----- The input
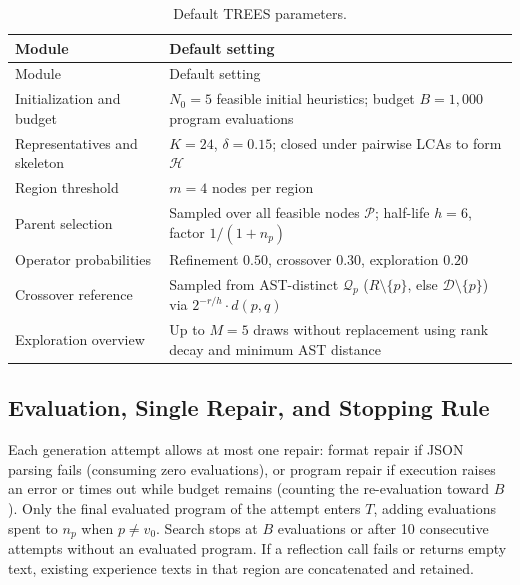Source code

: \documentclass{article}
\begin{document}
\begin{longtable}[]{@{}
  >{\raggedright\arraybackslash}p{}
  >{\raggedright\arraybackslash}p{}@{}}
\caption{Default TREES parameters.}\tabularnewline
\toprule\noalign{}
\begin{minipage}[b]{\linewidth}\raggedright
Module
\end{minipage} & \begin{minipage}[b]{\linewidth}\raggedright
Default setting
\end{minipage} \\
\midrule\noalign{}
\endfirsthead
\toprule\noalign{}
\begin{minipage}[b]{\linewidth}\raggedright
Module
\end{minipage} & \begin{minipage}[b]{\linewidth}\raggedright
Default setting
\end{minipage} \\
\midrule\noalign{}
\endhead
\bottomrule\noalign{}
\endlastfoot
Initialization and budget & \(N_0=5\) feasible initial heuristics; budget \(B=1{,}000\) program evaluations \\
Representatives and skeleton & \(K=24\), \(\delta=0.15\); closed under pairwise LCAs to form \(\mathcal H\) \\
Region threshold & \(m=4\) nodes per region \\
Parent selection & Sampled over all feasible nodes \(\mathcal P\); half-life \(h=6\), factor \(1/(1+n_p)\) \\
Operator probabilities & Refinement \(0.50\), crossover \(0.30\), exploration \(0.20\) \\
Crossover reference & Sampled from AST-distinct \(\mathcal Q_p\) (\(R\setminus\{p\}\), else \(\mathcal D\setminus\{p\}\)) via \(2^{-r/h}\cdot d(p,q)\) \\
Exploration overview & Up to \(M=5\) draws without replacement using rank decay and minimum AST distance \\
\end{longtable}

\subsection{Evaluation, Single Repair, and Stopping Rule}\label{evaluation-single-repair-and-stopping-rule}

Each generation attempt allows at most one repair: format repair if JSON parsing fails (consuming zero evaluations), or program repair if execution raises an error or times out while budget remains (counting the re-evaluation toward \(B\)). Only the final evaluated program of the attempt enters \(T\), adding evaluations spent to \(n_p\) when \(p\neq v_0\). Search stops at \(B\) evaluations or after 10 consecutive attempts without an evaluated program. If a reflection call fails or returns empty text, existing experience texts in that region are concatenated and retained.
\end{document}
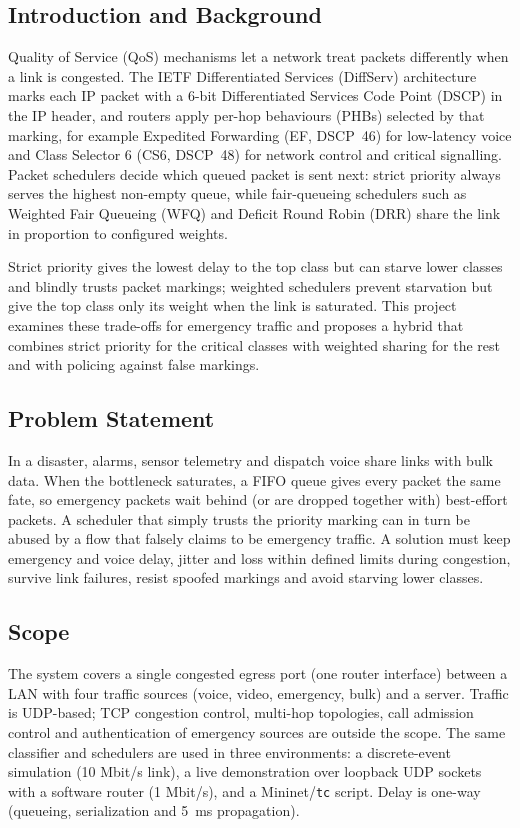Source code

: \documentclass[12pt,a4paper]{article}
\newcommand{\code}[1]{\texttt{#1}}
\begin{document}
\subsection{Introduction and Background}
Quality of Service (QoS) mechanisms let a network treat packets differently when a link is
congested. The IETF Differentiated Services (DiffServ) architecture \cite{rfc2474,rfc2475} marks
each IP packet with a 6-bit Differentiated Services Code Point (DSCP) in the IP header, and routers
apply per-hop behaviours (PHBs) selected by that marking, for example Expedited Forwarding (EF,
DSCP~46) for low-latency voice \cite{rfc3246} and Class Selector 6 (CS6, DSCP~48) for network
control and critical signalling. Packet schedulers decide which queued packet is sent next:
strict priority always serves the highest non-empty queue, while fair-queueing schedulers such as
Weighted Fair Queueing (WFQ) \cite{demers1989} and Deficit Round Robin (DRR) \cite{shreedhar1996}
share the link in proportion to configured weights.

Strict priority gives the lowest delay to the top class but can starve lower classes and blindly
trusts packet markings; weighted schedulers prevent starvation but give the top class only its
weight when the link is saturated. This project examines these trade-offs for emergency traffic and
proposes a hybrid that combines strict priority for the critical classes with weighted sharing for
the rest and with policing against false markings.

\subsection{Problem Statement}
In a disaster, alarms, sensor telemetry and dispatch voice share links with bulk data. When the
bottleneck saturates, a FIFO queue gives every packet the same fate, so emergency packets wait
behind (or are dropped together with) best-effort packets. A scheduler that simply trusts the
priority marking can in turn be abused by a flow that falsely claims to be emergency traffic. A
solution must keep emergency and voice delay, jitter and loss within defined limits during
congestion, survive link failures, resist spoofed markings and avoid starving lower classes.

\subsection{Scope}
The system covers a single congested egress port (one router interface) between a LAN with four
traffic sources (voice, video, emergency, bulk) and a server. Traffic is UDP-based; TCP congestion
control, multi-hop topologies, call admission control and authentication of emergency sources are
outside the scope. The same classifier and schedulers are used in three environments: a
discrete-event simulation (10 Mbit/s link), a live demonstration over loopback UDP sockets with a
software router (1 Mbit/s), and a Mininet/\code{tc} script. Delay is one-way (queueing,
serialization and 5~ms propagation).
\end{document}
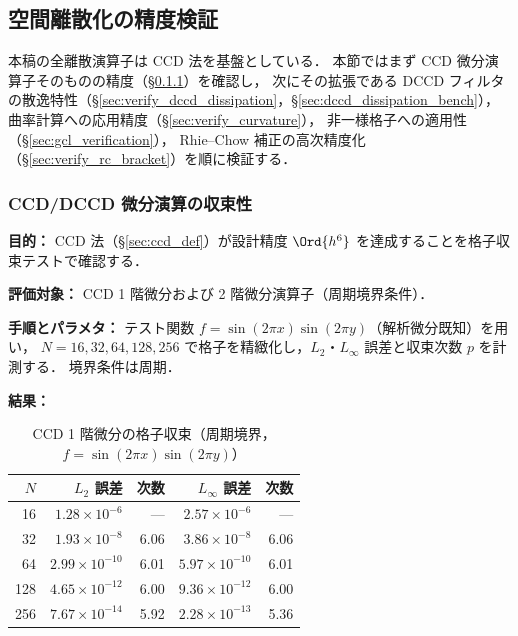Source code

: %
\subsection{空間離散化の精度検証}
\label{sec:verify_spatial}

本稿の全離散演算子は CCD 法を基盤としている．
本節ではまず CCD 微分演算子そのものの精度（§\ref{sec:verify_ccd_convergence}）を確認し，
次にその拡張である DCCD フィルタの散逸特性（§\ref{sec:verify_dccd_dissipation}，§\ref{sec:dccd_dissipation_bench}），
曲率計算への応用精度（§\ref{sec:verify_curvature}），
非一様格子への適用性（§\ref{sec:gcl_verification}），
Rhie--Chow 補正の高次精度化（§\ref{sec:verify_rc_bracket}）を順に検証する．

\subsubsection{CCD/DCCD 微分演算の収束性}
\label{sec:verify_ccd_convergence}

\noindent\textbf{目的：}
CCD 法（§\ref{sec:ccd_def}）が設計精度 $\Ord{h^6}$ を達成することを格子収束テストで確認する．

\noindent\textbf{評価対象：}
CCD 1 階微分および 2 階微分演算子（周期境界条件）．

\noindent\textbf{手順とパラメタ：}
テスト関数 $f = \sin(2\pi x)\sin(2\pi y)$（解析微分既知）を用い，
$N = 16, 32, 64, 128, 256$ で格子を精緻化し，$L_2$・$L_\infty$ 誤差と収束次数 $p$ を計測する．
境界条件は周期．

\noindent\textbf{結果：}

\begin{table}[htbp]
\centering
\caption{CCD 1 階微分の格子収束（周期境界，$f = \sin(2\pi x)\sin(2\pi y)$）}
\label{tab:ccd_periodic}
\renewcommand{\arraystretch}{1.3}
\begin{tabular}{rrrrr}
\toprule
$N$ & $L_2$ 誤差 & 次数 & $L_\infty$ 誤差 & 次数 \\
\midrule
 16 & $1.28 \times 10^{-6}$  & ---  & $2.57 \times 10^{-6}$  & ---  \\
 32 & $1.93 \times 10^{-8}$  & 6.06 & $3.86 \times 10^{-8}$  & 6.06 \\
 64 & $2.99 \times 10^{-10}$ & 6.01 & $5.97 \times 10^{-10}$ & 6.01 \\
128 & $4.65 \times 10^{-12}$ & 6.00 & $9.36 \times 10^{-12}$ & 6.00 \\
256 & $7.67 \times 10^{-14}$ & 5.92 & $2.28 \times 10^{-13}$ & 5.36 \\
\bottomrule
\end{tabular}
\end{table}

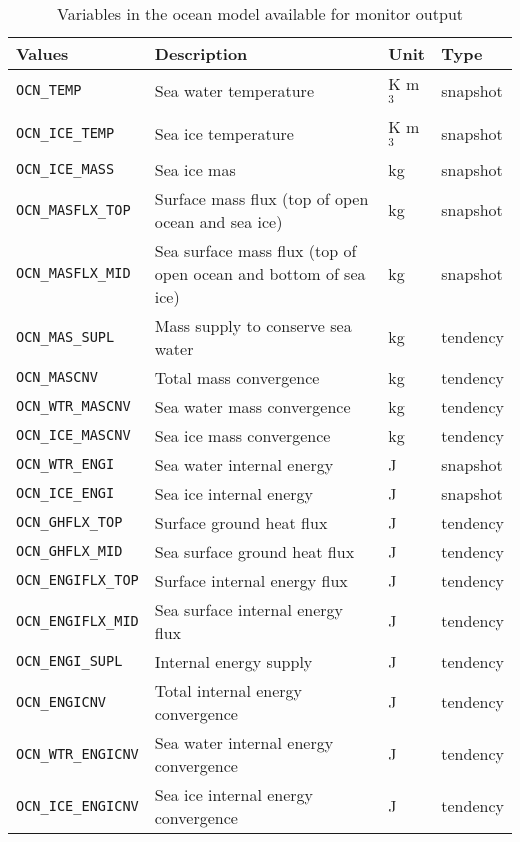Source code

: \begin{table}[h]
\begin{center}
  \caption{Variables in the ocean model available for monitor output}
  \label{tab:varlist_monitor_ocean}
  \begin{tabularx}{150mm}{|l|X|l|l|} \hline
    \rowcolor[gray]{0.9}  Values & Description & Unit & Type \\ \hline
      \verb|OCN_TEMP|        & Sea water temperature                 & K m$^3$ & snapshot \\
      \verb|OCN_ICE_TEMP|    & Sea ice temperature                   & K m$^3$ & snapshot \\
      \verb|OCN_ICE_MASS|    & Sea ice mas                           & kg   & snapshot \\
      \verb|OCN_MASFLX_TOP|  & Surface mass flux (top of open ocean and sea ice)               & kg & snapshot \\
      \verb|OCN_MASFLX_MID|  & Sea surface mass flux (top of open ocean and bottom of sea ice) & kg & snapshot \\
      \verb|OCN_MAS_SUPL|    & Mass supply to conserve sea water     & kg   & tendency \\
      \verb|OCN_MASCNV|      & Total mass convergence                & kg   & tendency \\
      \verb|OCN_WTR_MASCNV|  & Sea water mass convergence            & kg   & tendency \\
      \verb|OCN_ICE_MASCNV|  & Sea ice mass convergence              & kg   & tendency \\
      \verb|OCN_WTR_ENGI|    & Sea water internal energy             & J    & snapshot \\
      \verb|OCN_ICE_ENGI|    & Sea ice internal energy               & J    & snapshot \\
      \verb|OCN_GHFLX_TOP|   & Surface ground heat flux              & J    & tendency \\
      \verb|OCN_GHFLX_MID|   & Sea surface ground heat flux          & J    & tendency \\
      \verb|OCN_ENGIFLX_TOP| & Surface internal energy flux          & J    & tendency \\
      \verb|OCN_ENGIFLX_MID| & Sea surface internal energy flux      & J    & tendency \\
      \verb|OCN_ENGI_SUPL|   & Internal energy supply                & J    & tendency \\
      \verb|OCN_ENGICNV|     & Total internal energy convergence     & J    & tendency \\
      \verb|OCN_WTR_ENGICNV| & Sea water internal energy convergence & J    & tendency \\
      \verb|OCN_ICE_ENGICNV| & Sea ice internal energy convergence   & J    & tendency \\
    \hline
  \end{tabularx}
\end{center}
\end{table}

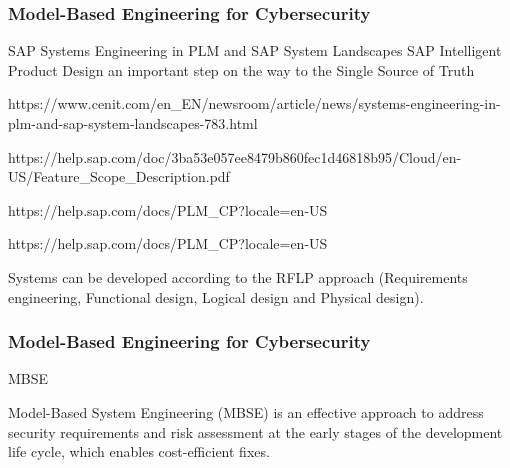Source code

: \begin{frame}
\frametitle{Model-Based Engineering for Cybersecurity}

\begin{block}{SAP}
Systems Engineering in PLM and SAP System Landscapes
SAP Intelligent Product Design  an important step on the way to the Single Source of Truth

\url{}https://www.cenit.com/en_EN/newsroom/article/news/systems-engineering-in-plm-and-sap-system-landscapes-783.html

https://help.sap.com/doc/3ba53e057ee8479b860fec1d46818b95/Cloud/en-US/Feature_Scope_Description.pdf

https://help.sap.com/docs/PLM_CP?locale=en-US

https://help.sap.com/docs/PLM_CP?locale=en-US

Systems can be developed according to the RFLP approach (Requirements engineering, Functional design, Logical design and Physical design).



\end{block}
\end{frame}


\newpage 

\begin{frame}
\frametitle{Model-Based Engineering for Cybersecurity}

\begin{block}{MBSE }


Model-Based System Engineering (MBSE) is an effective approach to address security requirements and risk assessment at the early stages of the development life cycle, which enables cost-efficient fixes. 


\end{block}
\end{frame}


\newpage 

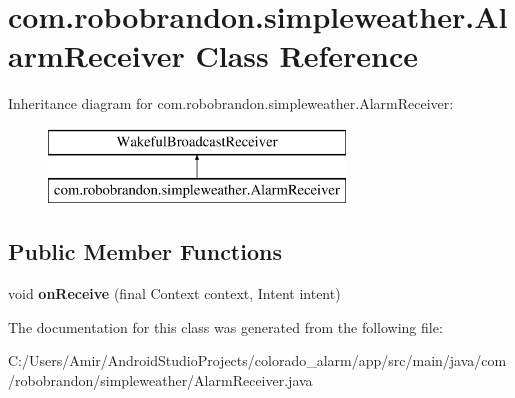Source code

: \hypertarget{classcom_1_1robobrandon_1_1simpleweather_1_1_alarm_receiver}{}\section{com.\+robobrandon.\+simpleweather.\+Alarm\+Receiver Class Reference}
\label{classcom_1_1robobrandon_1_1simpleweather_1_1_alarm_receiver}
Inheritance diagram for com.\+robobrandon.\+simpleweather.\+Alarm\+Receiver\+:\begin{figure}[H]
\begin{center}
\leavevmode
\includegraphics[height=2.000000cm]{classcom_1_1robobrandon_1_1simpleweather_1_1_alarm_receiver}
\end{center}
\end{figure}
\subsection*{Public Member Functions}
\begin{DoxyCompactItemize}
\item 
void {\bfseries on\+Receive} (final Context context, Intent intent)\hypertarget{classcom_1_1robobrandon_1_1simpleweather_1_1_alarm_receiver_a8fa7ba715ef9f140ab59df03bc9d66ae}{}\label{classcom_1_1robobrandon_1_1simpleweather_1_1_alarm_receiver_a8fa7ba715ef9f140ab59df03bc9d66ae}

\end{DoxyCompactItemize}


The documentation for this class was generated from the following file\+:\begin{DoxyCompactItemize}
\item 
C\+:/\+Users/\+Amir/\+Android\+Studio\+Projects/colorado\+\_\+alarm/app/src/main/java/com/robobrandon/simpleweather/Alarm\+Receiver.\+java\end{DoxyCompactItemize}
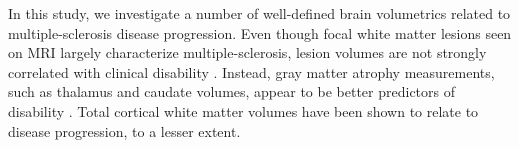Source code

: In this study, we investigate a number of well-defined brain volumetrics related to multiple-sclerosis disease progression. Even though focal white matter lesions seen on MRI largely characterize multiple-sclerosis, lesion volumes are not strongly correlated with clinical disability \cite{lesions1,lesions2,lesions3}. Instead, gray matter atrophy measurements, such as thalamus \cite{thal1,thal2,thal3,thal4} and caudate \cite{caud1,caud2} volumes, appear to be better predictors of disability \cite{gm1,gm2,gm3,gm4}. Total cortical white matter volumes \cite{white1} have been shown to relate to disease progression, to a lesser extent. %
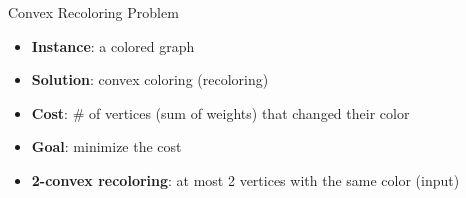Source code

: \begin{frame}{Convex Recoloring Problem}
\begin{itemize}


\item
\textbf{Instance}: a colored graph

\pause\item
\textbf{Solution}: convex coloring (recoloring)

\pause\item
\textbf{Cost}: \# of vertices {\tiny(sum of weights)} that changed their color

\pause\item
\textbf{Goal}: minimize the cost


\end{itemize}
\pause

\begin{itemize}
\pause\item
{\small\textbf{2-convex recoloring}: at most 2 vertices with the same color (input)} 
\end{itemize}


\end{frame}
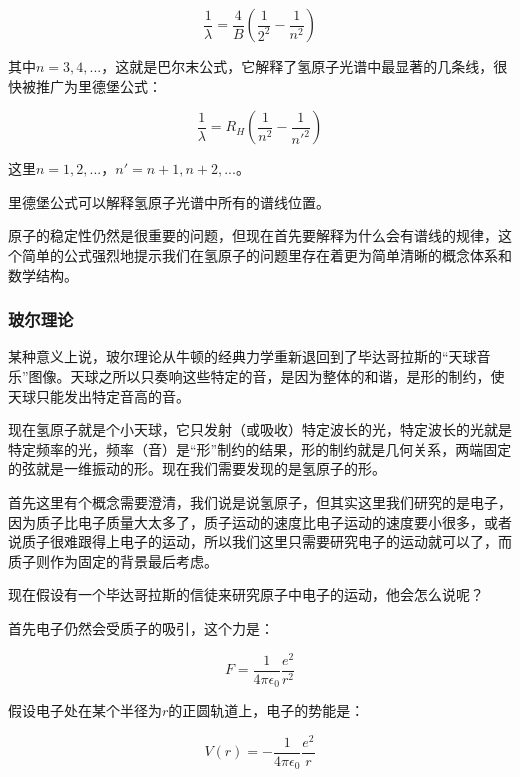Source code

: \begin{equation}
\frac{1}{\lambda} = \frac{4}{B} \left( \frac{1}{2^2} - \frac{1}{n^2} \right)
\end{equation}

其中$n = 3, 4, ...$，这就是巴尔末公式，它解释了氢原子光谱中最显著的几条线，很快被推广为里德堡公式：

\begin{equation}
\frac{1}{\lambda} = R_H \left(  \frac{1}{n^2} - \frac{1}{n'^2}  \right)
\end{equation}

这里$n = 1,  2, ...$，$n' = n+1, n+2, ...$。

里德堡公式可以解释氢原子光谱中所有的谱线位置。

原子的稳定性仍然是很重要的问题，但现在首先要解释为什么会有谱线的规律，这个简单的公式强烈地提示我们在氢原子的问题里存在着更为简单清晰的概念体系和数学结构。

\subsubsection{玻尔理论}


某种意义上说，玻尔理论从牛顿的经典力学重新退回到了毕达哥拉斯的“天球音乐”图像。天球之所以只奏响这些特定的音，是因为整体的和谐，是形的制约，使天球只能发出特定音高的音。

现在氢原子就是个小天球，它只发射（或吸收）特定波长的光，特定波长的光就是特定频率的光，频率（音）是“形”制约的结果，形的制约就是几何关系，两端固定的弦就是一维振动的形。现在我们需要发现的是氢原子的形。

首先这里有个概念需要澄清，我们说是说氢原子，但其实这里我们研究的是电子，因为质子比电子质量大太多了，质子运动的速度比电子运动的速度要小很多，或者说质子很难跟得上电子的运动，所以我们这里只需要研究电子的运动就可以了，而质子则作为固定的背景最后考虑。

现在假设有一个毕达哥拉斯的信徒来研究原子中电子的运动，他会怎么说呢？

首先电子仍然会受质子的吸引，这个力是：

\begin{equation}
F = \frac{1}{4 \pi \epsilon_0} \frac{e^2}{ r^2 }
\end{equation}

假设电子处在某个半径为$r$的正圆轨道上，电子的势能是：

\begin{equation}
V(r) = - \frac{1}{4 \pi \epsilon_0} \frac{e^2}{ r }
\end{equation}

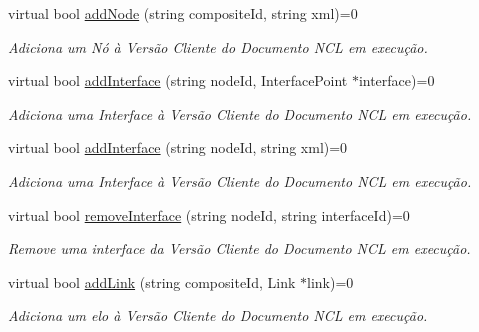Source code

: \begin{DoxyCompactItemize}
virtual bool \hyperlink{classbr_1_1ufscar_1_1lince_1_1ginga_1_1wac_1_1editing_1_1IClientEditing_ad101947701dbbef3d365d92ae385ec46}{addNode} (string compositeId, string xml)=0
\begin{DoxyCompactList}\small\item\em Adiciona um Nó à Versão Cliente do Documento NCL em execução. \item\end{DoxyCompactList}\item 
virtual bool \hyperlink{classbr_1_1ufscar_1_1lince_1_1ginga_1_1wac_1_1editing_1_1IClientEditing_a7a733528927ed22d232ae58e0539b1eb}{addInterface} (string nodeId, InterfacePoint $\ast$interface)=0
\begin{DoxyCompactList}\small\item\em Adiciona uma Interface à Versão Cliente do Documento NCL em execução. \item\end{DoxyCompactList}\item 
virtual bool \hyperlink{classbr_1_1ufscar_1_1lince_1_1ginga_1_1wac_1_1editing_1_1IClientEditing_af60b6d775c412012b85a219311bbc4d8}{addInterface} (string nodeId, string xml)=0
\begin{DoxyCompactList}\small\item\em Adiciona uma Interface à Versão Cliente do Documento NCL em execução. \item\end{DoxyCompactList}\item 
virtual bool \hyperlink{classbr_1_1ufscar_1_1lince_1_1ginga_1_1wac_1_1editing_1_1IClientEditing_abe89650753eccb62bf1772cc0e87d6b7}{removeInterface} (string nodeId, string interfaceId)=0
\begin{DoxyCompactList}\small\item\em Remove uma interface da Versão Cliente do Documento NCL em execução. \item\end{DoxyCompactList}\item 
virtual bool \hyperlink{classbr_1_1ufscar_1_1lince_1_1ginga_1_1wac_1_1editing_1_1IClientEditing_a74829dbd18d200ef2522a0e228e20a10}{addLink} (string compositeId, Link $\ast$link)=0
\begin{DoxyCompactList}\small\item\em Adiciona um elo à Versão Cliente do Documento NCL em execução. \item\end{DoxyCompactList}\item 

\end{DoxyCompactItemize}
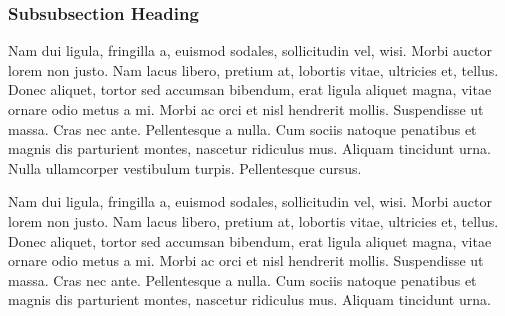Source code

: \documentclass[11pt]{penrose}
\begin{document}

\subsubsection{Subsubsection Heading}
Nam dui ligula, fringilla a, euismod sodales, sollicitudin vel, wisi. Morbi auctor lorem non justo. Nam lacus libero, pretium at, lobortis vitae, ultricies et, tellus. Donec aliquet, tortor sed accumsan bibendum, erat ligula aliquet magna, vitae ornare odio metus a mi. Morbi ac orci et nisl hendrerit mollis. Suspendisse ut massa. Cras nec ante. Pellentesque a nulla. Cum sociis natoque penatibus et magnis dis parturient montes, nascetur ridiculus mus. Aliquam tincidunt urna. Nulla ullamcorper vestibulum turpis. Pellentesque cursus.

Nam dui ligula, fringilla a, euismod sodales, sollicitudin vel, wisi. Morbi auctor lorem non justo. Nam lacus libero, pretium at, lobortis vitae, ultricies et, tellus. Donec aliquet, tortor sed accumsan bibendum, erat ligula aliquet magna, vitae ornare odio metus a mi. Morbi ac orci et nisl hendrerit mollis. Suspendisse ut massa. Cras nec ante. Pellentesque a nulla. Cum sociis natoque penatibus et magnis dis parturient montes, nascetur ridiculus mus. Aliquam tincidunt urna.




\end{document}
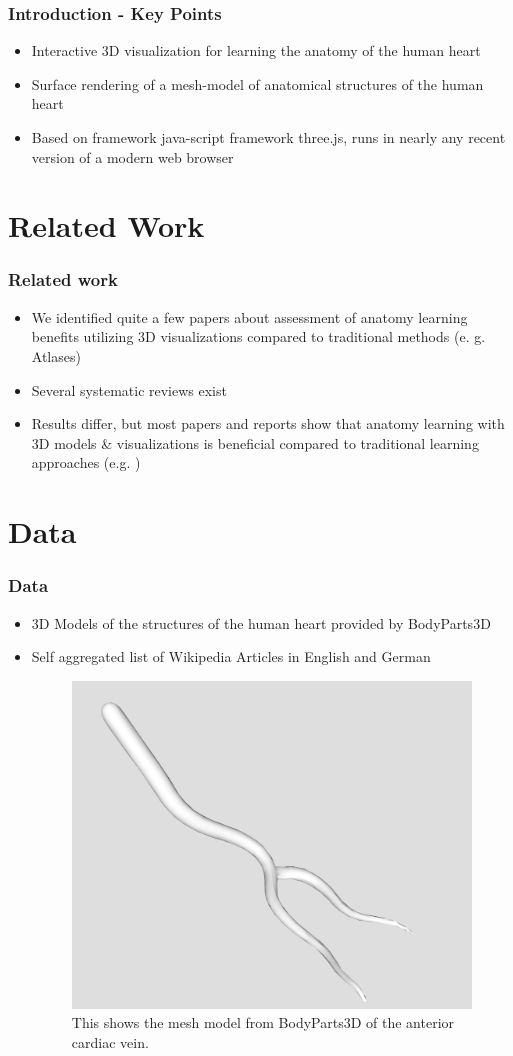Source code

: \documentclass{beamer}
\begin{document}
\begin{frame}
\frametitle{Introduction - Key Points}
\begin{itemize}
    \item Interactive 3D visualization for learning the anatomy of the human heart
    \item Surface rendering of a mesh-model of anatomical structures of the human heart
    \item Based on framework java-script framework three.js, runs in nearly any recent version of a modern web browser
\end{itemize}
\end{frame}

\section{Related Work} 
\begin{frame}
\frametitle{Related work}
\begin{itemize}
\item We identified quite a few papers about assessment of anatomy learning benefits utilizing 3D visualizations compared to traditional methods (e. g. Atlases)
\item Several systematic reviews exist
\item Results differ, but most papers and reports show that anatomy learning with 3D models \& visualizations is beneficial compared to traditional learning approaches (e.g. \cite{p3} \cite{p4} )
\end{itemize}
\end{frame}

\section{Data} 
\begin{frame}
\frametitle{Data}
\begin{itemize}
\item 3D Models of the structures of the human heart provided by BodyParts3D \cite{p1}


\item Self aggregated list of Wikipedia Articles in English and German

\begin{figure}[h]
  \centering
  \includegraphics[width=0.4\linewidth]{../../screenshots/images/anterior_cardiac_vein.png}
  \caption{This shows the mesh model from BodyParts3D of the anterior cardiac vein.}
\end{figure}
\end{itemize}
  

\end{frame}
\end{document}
----------
What this task involves:
Using the records, find how many lines include the string "mesh" and report that number alone.

Answer space:
2